Items from a data source:
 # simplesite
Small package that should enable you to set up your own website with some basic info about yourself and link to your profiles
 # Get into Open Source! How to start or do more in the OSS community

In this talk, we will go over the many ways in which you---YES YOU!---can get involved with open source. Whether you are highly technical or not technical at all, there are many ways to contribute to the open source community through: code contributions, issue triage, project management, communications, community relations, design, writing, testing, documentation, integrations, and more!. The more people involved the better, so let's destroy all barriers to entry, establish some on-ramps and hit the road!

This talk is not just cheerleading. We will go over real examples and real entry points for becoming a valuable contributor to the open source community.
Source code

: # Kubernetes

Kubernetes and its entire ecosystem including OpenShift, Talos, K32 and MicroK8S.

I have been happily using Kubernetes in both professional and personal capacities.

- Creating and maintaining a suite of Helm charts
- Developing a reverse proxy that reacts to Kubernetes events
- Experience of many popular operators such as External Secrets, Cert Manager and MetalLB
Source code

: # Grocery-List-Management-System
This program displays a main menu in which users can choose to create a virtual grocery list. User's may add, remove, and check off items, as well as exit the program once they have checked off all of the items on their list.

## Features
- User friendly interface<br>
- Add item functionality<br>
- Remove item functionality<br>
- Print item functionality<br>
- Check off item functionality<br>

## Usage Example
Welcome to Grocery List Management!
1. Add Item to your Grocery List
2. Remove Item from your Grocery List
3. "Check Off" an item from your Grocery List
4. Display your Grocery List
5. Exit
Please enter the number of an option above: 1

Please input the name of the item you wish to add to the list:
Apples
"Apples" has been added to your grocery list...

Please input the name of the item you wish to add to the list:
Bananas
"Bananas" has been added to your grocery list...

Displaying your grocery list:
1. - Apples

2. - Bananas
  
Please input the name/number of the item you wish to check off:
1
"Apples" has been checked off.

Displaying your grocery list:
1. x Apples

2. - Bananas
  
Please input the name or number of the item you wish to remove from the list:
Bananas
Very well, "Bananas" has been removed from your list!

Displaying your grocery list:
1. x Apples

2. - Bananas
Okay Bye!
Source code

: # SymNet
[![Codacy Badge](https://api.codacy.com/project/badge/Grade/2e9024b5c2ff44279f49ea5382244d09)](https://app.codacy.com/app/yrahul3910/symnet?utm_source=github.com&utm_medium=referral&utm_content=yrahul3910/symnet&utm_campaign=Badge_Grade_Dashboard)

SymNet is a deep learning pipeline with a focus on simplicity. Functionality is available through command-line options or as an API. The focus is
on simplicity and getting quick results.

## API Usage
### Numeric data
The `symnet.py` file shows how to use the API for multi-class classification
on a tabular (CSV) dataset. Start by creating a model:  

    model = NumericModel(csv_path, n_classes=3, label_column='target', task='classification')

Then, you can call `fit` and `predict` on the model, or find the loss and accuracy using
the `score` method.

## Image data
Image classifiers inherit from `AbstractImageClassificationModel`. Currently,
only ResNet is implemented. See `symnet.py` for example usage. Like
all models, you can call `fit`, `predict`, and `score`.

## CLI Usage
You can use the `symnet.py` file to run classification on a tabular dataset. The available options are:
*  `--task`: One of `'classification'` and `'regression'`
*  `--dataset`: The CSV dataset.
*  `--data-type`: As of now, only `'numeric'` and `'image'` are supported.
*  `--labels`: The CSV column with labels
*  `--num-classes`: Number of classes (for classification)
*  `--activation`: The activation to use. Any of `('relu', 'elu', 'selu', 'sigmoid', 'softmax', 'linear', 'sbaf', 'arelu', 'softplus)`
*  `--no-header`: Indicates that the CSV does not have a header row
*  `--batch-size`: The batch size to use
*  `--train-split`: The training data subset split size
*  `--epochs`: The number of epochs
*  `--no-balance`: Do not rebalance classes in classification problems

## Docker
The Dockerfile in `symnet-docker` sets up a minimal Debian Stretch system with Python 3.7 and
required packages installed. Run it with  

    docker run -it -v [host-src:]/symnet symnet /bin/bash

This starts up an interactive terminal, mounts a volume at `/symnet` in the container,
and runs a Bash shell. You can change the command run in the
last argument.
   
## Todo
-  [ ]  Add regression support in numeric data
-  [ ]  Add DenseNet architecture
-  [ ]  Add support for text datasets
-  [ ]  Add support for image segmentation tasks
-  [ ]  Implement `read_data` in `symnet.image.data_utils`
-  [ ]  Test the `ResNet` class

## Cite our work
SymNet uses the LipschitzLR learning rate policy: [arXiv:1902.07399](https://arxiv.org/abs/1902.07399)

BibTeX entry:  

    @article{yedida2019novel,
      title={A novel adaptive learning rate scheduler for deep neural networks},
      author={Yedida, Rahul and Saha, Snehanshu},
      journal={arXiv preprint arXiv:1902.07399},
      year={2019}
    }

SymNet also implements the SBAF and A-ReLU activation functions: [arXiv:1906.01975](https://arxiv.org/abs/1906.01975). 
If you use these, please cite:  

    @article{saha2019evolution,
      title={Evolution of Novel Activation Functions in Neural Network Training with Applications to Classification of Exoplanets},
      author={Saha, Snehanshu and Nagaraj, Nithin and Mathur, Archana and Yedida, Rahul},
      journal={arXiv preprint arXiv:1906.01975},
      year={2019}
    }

# [EXERCISE]
Every line of the entries that includes "using" must be copied into the answer.

# [YOUR RESPONSE]
I have been happily using Kubernetes in both professional and personal capacities.
Then, you can call `fit` and `predict` on the model, or find the loss and accuracy using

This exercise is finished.